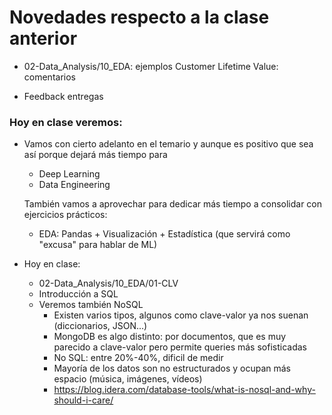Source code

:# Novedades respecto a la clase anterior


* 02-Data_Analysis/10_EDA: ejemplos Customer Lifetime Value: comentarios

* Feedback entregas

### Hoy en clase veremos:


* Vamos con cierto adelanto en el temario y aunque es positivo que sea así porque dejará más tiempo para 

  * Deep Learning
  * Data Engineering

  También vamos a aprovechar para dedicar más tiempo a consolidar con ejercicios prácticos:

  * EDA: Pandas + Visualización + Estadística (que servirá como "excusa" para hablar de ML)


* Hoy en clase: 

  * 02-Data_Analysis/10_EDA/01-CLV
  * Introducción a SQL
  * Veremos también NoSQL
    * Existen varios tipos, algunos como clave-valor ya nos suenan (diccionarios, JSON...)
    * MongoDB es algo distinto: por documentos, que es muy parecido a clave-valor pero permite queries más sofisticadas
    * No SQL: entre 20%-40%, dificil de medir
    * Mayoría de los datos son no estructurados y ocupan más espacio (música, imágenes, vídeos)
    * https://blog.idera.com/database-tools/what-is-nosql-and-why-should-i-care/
...
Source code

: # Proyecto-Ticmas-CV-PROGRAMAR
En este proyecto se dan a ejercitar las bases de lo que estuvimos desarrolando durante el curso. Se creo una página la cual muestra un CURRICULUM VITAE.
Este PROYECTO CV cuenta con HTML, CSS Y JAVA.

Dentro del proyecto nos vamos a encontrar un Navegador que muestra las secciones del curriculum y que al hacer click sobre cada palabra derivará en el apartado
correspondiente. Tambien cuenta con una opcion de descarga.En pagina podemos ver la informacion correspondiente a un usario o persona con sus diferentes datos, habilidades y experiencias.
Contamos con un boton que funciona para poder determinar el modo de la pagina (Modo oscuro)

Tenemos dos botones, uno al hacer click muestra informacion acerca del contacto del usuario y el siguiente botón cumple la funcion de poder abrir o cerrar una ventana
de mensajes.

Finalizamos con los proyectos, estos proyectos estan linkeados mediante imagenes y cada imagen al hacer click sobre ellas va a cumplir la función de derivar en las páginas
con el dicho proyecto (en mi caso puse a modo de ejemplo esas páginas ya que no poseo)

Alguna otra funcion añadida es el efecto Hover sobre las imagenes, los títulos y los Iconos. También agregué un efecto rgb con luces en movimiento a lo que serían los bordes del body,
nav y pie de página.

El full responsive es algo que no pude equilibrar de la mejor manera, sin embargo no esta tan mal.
==
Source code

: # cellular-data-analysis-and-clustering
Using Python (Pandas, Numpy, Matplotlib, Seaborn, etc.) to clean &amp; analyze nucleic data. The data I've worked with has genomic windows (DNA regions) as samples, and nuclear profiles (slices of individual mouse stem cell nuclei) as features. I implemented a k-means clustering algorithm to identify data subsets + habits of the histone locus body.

**Problem details:**
Whenever a line of the material above contains the string "datos", copy that line out.

**Solved exercise:**
    * Mayoría de los datos son no estructurados y ocupan más espacio (música, imágenes, vídeos)
correspondiente. Tambien cuenta con una opcion de descarga.En pagina podemos ver la informacion correspondiente a un usario o persona con sus diferentes datos, habilidades y experiencias.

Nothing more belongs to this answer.